Look at your other hardware. If your router can put packets out at 100Mbps, and your cable modem can put out packets at 1.5Mbps, implementing QoS on your router won't get you anywhere--you're router's packet queues are empty. Your cable modem needs to implement QoS too. Cable modems have huge packet queues and can introduce whole seconds of latency--they're usually optimized for throughput only.
You've got, as I see it, three potential solutions:
There's more to designing a network archetecture than just buying the hardware. You have to really understand what each element of your network is actually doing.
"With sufficient thrust, pigs fly just fine.
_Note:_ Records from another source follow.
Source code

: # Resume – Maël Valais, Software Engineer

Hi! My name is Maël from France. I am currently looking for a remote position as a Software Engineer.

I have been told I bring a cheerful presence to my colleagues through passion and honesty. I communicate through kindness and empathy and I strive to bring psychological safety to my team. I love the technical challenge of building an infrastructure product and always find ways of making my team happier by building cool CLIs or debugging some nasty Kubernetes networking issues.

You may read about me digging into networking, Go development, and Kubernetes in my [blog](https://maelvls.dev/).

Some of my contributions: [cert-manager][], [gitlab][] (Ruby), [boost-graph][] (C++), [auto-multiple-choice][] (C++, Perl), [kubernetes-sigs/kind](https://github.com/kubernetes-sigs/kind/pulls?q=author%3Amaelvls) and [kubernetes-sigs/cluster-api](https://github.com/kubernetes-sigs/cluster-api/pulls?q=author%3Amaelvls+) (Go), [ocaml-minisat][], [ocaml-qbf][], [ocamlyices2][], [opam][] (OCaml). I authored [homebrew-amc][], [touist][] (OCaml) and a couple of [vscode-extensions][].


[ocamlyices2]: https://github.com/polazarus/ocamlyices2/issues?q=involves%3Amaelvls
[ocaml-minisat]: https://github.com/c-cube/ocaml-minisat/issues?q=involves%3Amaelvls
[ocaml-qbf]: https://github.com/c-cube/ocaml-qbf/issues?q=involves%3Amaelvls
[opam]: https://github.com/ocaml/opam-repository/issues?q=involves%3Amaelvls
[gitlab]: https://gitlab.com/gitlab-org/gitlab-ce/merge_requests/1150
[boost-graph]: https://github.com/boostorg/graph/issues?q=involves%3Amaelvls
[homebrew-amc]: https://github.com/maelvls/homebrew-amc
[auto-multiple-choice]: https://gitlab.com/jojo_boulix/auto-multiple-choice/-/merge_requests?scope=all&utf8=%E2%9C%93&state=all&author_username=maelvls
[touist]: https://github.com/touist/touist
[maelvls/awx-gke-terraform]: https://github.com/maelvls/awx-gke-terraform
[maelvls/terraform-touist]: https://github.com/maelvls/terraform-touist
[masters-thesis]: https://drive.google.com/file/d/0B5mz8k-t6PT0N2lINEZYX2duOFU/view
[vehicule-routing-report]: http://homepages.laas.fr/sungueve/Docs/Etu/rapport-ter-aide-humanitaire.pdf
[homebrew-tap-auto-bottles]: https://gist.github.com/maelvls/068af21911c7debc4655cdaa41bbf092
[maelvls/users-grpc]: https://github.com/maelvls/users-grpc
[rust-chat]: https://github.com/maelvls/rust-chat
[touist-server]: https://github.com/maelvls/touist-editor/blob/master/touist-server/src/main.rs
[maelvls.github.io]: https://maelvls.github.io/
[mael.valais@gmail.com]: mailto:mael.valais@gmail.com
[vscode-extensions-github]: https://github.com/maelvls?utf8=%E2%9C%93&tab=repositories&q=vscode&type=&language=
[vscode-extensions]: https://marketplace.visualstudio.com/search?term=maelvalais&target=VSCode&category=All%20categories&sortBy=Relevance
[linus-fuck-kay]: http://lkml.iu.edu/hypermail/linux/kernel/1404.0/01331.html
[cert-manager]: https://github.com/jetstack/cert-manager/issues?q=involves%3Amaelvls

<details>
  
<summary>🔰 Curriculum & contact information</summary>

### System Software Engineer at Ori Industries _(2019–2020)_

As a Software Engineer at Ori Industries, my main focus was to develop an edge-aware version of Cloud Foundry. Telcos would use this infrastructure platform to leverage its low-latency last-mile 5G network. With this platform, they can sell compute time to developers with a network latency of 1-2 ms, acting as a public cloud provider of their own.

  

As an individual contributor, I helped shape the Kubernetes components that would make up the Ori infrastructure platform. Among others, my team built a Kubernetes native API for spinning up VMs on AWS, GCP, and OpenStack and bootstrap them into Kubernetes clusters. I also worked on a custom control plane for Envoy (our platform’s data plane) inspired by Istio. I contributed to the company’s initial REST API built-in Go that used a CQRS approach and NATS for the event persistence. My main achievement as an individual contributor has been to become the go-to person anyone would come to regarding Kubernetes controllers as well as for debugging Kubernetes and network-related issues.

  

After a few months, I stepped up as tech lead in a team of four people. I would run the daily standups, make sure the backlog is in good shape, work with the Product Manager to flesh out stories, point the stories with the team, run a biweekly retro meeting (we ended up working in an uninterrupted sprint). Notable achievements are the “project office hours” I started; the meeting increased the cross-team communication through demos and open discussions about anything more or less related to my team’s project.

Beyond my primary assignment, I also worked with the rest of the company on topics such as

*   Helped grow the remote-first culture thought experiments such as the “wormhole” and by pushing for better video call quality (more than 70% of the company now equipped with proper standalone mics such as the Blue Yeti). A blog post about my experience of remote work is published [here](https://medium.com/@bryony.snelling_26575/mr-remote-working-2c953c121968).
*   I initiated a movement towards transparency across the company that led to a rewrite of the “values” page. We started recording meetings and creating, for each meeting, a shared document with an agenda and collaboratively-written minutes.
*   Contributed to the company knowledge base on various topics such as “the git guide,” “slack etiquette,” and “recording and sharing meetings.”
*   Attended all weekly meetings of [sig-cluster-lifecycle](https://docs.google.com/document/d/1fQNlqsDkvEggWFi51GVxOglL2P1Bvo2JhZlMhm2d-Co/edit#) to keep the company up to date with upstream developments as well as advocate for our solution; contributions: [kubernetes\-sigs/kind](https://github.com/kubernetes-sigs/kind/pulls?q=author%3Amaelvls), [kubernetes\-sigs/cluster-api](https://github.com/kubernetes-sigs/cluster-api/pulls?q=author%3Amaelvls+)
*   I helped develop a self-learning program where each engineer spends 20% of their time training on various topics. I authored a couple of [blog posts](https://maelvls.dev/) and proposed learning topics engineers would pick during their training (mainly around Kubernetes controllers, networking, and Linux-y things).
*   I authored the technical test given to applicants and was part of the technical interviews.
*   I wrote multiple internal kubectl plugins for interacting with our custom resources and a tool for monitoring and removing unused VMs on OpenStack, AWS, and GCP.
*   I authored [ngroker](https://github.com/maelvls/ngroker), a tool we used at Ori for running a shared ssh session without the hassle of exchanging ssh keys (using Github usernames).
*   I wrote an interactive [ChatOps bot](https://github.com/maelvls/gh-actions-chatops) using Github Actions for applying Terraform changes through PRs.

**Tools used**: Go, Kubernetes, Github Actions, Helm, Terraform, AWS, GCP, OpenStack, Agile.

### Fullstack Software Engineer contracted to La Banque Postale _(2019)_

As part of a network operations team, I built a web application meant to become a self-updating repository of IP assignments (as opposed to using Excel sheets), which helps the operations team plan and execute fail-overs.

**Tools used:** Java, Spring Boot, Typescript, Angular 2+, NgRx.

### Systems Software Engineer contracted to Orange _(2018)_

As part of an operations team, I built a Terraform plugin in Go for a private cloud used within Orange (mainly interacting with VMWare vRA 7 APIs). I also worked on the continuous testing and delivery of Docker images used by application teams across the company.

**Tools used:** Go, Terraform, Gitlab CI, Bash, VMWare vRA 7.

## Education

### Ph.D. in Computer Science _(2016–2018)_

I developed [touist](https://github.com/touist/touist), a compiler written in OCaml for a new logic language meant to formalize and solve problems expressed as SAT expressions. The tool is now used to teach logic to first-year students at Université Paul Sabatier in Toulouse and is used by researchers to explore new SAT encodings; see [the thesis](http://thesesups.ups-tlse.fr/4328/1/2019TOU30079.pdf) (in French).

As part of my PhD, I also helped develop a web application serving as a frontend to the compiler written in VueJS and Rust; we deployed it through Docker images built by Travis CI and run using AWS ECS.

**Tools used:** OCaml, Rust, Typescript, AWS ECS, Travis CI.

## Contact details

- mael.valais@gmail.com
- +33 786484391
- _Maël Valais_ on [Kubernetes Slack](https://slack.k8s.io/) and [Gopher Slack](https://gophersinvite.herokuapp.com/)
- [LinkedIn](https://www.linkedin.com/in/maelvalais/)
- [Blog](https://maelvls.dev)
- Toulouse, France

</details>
However, this is not necessarily a good idea...."
RFC 1925
The 806 is a dual Ethernet router that will do a good job with QoS. It handles Low Latency Queuing for VoIP (essentially priority queuing - whenever it sees a VoIP packet - or any other type you define as high priority - it places it at the head of the output queue. It also supports Committed Access Rate (CAR) for restricting traffic rates for traffic patterns that you define (e.g. by IP address, protocol, mac address, combinations of these). Class-based traffic shaping which smooths the output rate to specified bit rates. CAR polices, shaping controls the actual rate of transmission. It also supports a number of other congestion management features along with a good deal of Cisco's higher end features.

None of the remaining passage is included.